WHAT THIS TASK INVOLVES: Line count for the string "layer" in the records below: report that figure and nothing else.

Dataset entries
▼▼▼

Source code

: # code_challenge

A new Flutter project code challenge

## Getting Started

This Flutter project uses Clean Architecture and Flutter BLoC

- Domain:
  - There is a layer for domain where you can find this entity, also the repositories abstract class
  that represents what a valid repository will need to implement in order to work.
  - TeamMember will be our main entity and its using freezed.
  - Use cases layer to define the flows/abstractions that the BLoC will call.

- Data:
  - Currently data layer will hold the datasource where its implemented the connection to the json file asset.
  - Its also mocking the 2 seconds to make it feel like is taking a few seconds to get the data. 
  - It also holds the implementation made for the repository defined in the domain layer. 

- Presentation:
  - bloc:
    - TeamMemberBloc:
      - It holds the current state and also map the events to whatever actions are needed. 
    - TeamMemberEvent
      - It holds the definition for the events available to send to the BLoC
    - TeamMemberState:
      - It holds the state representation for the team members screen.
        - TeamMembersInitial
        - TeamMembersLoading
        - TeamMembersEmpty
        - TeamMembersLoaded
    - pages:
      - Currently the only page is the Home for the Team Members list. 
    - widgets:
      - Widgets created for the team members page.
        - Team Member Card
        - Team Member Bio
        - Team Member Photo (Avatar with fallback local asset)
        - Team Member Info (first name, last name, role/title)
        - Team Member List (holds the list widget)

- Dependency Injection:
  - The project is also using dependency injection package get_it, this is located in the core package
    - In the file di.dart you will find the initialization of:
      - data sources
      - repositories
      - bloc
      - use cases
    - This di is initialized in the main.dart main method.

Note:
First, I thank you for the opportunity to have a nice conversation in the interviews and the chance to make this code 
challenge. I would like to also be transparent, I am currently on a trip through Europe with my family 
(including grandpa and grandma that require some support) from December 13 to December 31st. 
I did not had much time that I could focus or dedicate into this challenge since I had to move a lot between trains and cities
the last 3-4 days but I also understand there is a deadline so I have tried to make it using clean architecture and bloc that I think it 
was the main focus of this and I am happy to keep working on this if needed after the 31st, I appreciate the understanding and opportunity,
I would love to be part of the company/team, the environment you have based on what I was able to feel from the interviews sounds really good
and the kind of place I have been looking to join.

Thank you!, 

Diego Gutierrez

▲▲▲
▼▼▼

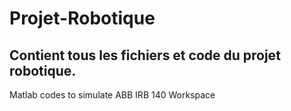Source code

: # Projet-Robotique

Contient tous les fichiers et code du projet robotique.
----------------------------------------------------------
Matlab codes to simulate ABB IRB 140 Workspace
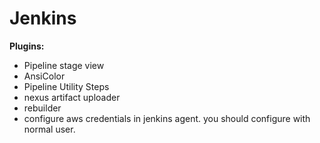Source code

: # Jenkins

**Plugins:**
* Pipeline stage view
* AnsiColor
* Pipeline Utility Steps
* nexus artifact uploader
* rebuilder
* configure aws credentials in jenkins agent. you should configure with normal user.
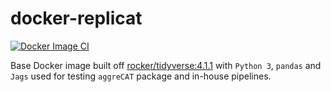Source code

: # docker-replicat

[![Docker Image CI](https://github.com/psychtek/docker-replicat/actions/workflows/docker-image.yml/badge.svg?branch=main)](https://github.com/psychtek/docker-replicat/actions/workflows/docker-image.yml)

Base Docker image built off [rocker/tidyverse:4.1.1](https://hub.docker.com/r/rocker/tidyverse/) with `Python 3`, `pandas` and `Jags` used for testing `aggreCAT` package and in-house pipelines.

▲▲▲

OUTPUT OF THE TASK: 4